Copy the records below exactly, leaving out every picture.

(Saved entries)
**********
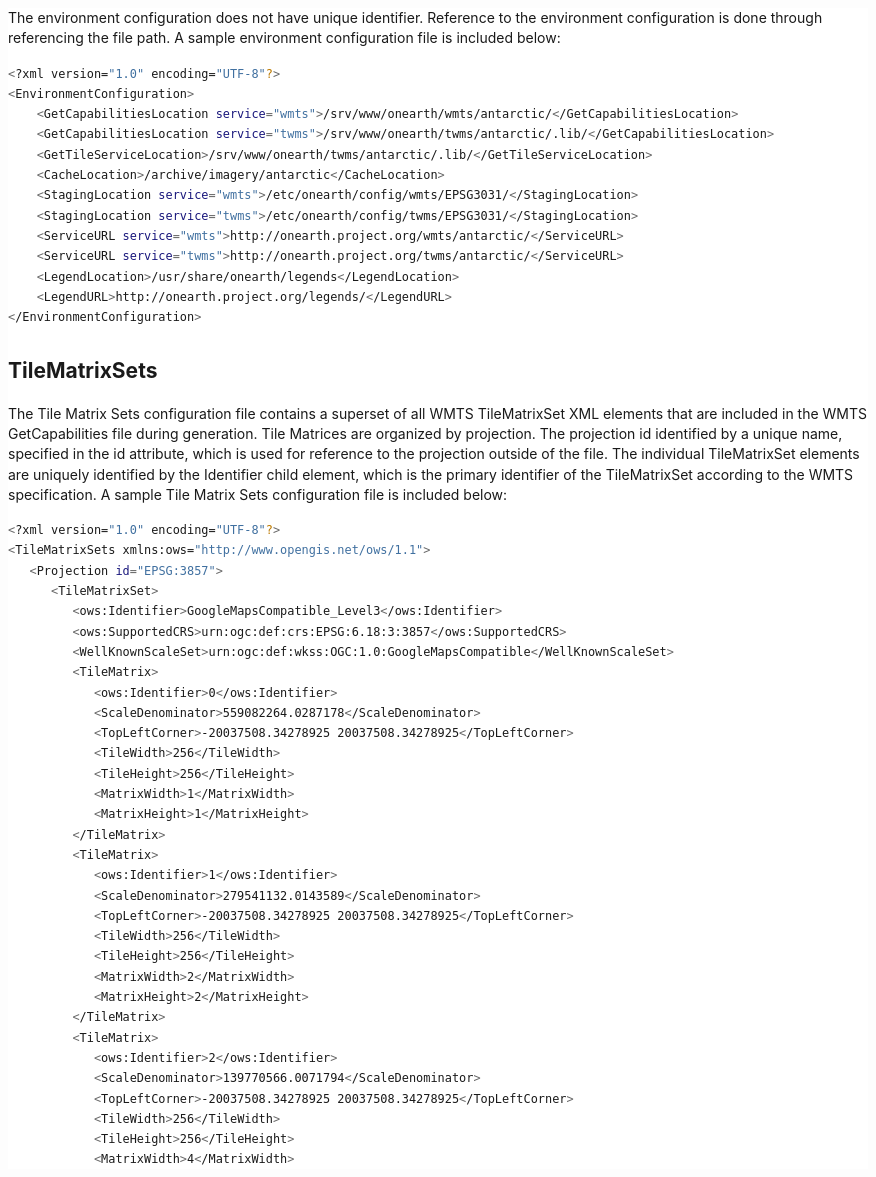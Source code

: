 The environment configuration does not have unique identifier.  Reference to the environment configuration is done through referencing the file path.  A sample environment configuration file is included below:

```bash
<?xml version="1.0" encoding="UTF-8"?>
<EnvironmentConfiguration>
    <GetCapabilitiesLocation service="wmts">/srv/www/onearth/wmts/antarctic/</GetCapabilitiesLocation>
    <GetCapabilitiesLocation service="twms">/srv/www/onearth/twms/antarctic/.lib/</GetCapabilitiesLocation>
    <GetTileServiceLocation>/srv/www/onearth/twms/antarctic/.lib/</GetTileServiceLocation>
    <CacheLocation>/archive/imagery/antarctic</CacheLocation>
    <StagingLocation service="wmts">/etc/onearth/config/wmts/EPSG3031/</StagingLocation>
    <StagingLocation service="twms">/etc/onearth/config/twms/EPSG3031/</StagingLocation>
    <ServiceURL service="wmts">http://onearth.project.org/wmts/antarctic/</ServiceURL>
    <ServiceURL service="twms">http://onearth.project.org/twms/antarctic/</ServiceURL>
    <LegendLocation>/usr/share/onearth/legends</LegendLocation>
    <LegendURL>http://onearth.project.org/legends/</LegendURL>
</EnvironmentConfiguration>
```

## TileMatrixSets
The Tile Matrix Sets configuration file contains a superset of all WMTS TileMatrixSet XML elements that are included in the WMTS GetCapabilities file during generation.  Tile Matrices are organized by projection.  The projection id identified by a unique name, specified in the id attribute, which is used for reference to the projection outside of the file.  The individual TileMatrixSet elements are uniquely identified by the Identifier child element, which is the primary identifier of the TileMatrixSet according to the WMTS specification.  A sample Tile Matrix Sets configuration file is included below:

```bash
<?xml version="1.0" encoding="UTF-8"?>
<TileMatrixSets xmlns:ows="http://www.opengis.net/ows/1.1">
   <Projection id="EPSG:3857">
      <TileMatrixSet>
         <ows:Identifier>GoogleMapsCompatible_Level3</ows:Identifier>
         <ows:SupportedCRS>urn:ogc:def:crs:EPSG:6.18:3:3857</ows:SupportedCRS>
         <WellKnownScaleSet>urn:ogc:def:wkss:OGC:1.0:GoogleMapsCompatible</WellKnownScaleSet>
         <TileMatrix>
            <ows:Identifier>0</ows:Identifier>
            <ScaleDenominator>559082264.0287178</ScaleDenominator>
            <TopLeftCorner>-20037508.34278925 20037508.34278925</TopLeftCorner>
            <TileWidth>256</TileWidth>
            <TileHeight>256</TileHeight>
            <MatrixWidth>1</MatrixWidth>
            <MatrixHeight>1</MatrixHeight>
         </TileMatrix>
         <TileMatrix>
            <ows:Identifier>1</ows:Identifier>
            <ScaleDenominator>279541132.0143589</ScaleDenominator>
            <TopLeftCorner>-20037508.34278925 20037508.34278925</TopLeftCorner>
            <TileWidth>256</TileWidth>
            <TileHeight>256</TileHeight>
            <MatrixWidth>2</MatrixWidth>
            <MatrixHeight>2</MatrixHeight>
         </TileMatrix>
         <TileMatrix>
            <ows:Identifier>2</ows:Identifier>
            <ScaleDenominator>139770566.0071794</ScaleDenominator>
            <TopLeftCorner>-20037508.34278925 20037508.34278925</TopLeftCorner>
            <TileWidth>256</TileWidth>
            <TileHeight>256</TileHeight>
            <MatrixWidth>4</MatrixWidth>
```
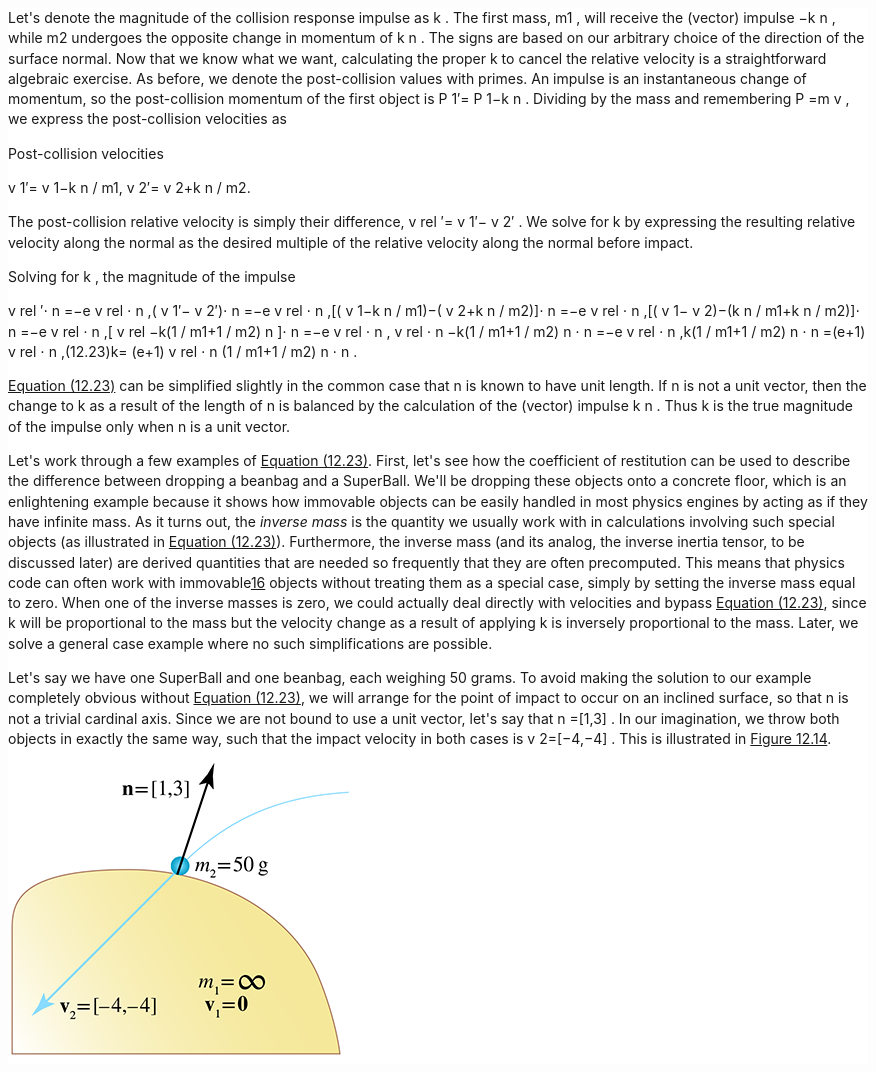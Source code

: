 Let's denote the magnitude of the collision response impulse as k . The first mass, m1 , will receive the (vector) impulse −k n , while m2 undergoes the opposite change in momentum of k n . The signs are based on our arbitrary choice of the direction of the surface normal. Now that we know what we want, calculating the proper k to cancel the relative velocity is a straightforward algebraic exercise. As before, we denote the post-collision values with primes. An impulse is an instantaneous change of momentum, so the post-collision momentum of the first object is P 1′\= P 1−k n . Dividing by the mass and remembering P \=m v , we express the post-collision velocities as

Post-collision velocities

v 1′\= v 1−k n / m1, v 2′\= v 2+k n / m2.

The post-collision relative velocity is simply their difference, v rel ′\= v 1′− v 2′ . We solve for k by expressing the resulting relative velocity along the normal as the desired multiple of the relative velocity along the normal before impact.

Solving for k , the magnitude of the impulse

v rel ′⋅ n \=−e v rel ⋅ n ,( v 1′− v 2′)⋅ n \=−e v rel ⋅ n ,\[( v 1−k n / m1)−( v 2+k n / m2)\]⋅ n \=−e v rel ⋅ n ,\[( v 1− v 2)−(k n / m1+k n / m2)\]⋅ n \=−e v rel ⋅ n ,\[ v rel −k(1 / m1+1 / m2) n \]⋅ n \=−e v rel ⋅ n , v rel ⋅ n −k(1 / m1+1 / m2) n ⋅ n \=−e v rel ⋅ n ,k(1 / m1+1 / m2) n ⋅ n \=(e+1) v rel ⋅ n ,(12.23)k\= (e+1) v rel ⋅ n (1 / m1+1 / m2) n ⋅ n .

[Equation (12.23)](#collision_impulse_linear) can be simplified slightly in the common case that n is known to have unit length. If n is not a unit vector, then the change to k as a result of the length of n is balanced by the calculation of the (vector) impulse k n . Thus k is the true magnitude of the impulse only when n is a unit vector.

Let's work through a few examples of [Equation (12.23)](#collision_impulse_linear). First, let's see how the coefficient of restitution can be used to describe the difference between dropping a beanbag and a SuperBall. We'll be dropping these objects onto a concrete floor, which is an enlightening example because it shows how immovable objects can be easily handled in most physics engines by acting as if they have infinite mass. As it turns out, the _inverse mass_ is the quantity we usually work with in calculations involving such special objects (as illustrated in [Equation (12.23)](#collision_impulse_linear)). Furthermore, the inverse mass (and its analog, the inverse inertia tensor, to be discussed later) are derived quantities that are needed so frequently that they are often precomputed. This means that physics code can often work with immovable[16](#footnote_16) objects without treating them as a special case, simply by setting the inverse mass equal to zero. When one of the inverse masses is zero, we could actually deal directly with velocities and bypass [Equation (12.23)](#collision_impulse_linear), since k will be proportional to the mass but the velocity change as a result of applying k is inversely proportional to the mass. Later, we solve a general case example where no such simplifications are possible.

Let's say we have one SuperBall and one beanbag, each weighing 50 grams. To avoid making the solution to our example completely obvious without [Equation (12.23)](#collision_impulse_linear), we will arrange for the point of impact to occur on an inclined surface, so that n is not a trivial cardinal axis. Since we are not bound to use a unit vector, let's say that n \=\[1,3\] . In our imagination, we throw both objects in exactly the same way, such that the impact velocity in both cases is v 2\=\[−4,−4\] . This is illustrated in [Figure 12.14](#collision_impulse_calculation_balls).

![](./images/collision_impulse_calculation_balls.png)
**********
Completed exercise:
Source code

: The environment configuration does not have unique identifier.  Reference to the environment configuration is done through referencing the file path.  A sample environment configuration file is included below:

```bash
<?xml version="1.0" encoding="UTF-8"?>
<EnvironmentConfiguration>
    <GetCapabilitiesLocation service="wmts">/srv/www/onearth/wmts/antarctic/</GetCapabilitiesLocation>
    <GetCapabilitiesLocation service="twms">/srv/www/onearth/twms/antarctic/.lib/</GetCapabilitiesLocation>
    <GetTileServiceLocation>/srv/www/onearth/twms/antarctic/.lib/</GetTileServiceLocation>
    <CacheLocation>/archive/imagery/antarctic</CacheLocation>
    <StagingLocation service="wmts">/etc/onearth/config/wmts/EPSG3031/</StagingLocation>
    <StagingLocation service="twms">/etc/onearth/config/twms/EPSG3031/</StagingLocation>
    <ServiceURL service="wmts">http://onearth.project.org/wmts/antarctic/</ServiceURL>
    <ServiceURL service="twms">http://onearth.project.org/twms/antarctic/</ServiceURL>
    <LegendLocation>/usr/share/onearth/legends</LegendLocation>
    <LegendURL>http://onearth.project.org/legends/</LegendURL>
</EnvironmentConfiguration>
```

## TileMatrixSets
The Tile Matrix Sets configuration file contains a superset of all WMTS TileMatrixSet XML elements that are included in the WMTS GetCapabilities file during generation.  Tile Matrices are organized by projection.  The projection id identified by a unique name, specified in the id attribute, which is used for reference to the projection outside of the file.  The individual TileMatrixSet elements are uniquely identified by the Identifier child element, which is the primary identifier of the TileMatrixSet according to the WMTS specification.  A sample Tile Matrix Sets configuration file is included below:

```bash
<?xml version="1.0" encoding="UTF-8"?>
<TileMatrixSets xmlns:ows="http://www.opengis.net/ows/1.1">
   <Projection id="EPSG:3857">
      <TileMatrixSet>
         <ows:Identifier>GoogleMapsCompatible_Level3</ows:Identifier>
         <ows:SupportedCRS>urn:ogc:def:crs:EPSG:6.18:3:3857</ows:SupportedCRS>
         <WellKnownScaleSet>urn:ogc:def:wkss:OGC:1.0:GoogleMapsCompatible</WellKnownScaleSet>
         <TileMatrix>
            <ows:Identifier>0</ows:Identifier>
            <ScaleDenominator>559082264.0287178</ScaleDenominator>
            <TopLeftCorner>-20037508.34278925 20037508.34278925</TopLeftCorner>
            <TileWidth>256</TileWidth>
            <TileHeight>256</TileHeight>
            <MatrixWidth>1</MatrixWidth>
            <MatrixHeight>1</MatrixHeight>
         </TileMatrix>
         <TileMatrix>
            <ows:Identifier>1</ows:Identifier>
            <ScaleDenominator>279541132.0143589</ScaleDenominator>
            <TopLeftCorner>-20037508.34278925 20037508.34278925</TopLeftCorner>
            <TileWidth>256</TileWidth>
            <TileHeight>256</TileHeight>
            <MatrixWidth>2</MatrixWidth>
            <MatrixHeight>2</MatrixHeight>
         </TileMatrix>
         <TileMatrix>
            <ows:Identifier>2</ows:Identifier>
            <ScaleDenominator>139770566.0071794</ScaleDenominator>
            <TopLeftCorner>-20037508.34278925 20037508.34278925</TopLeftCorner>
            <TileWidth>256</TileWidth>
            <TileHeight>256</TileHeight>
            <MatrixWidth>4</MatrixWidth>
```
Source code

: Let's denote the magnitude of the collision response impulse as k . The first mass, m1 , will receive the (vector) impulse −k n , while m2 undergoes the opposite change in momentum of k n . The signs are based on our arbitrary choice of the direction of the surface normal. Now that we know what we want, calculating the proper k to cancel the relative velocity is a straightforward algebraic exercise. As before, we denote the post-collision values with primes. An impulse is an instantaneous change of momentum, so the post-collision momentum of the first object is P 1′\= P 1−k n . Dividing by the mass and remembering P \=m v , we express the post-collision velocities as

Post-collision velocities

v 1′\= v 1−k n / m1, v 2′\= v 2+k n / m2.

The post-collision relative velocity is simply their difference, v rel ′\= v 1′− v 2′ . We solve for k by expressing the resulting relative velocity along the normal as the desired multiple of the relative velocity along the normal before impact.

Solving for k , the magnitude of the impulse

v rel ′⋅ n \=−e v rel ⋅ n ,( v 1′− v 2′)⋅ n \=−e v rel ⋅ n ,\[( v 1−k n / m1)−( v 2+k n / m2)\]⋅ n \=−e v rel ⋅ n ,\[( v 1− v 2)−(k n / m1+k n / m2)\]⋅ n \=−e v rel ⋅ n ,\[ v rel −k(1 / m1+1 / m2) n \]⋅ n \=−e v rel ⋅ n , v rel ⋅ n −k(1 / m1+1 / m2) n ⋅ n \=−e v rel ⋅ n ,k(1 / m1+1 / m2) n ⋅ n \=(e+1) v rel ⋅ n ,(12.23)k\= (e+1) v rel ⋅ n (1 / m1+1 / m2) n ⋅ n .

[Equation (12.23)](#collision_impulse_linear) can be simplified slightly in the common case that n is known to have unit length. If n is not a unit vector, then the change to k as a result of the length of n is balanced by the calculation of the (vector) impulse k n . Thus k is the true magnitude of the impulse only when n is a unit vector.

Let's work through a few examples of [Equation (12.23)](#collision_impulse_linear). First, let's see how the coefficient of restitution can be used to describe the difference between dropping a beanbag and a SuperBall. We'll be dropping these objects onto a concrete floor, which is an enlightening example because it shows how immovable objects can be easily handled in most physics engines by acting as if they have infinite mass. As it turns out, the _inverse mass_ is the quantity we usually work with in calculations involving such special objects (as illustrated in [Equation (12.23)](#collision_impulse_linear)). Furthermore, the inverse mass (and its analog, the inverse inertia tensor, to be discussed later) are derived quantities that are needed so frequently that they are often precomputed. This means that physics code can often work with immovable[16](#footnote_16) objects without treating them as a special case, simply by setting the inverse mass equal to zero. When one of the inverse masses is zero, we could actually deal directly with velocities and bypass [Equation (12.23)](#collision_impulse_linear), since k will be proportional to the mass but the velocity change as a result of applying k is inversely proportional to the mass. Later, we solve a general case example where no such simplifications are possible.

Let's say we have one SuperBall and one beanbag, each weighing 50 grams. To avoid making the solution to our example completely obvious without [Equation (12.23)](#collision_impulse_linear), we will arrange for the point of impact to occur on an inclined surface, so that n is not a trivial cardinal axis. Since we are not bound to use a unit vector, let's say that n \=\[1,3\] . In our imagination, we throw both objects in exactly the same way, such that the impact velocity in both cases is v 2\=\[−4,−4\] . This is illustrated in [Figure 12.14](#collision_impulse_calculation_balls).

![](./images/collision_impulse_calculation_balls.png)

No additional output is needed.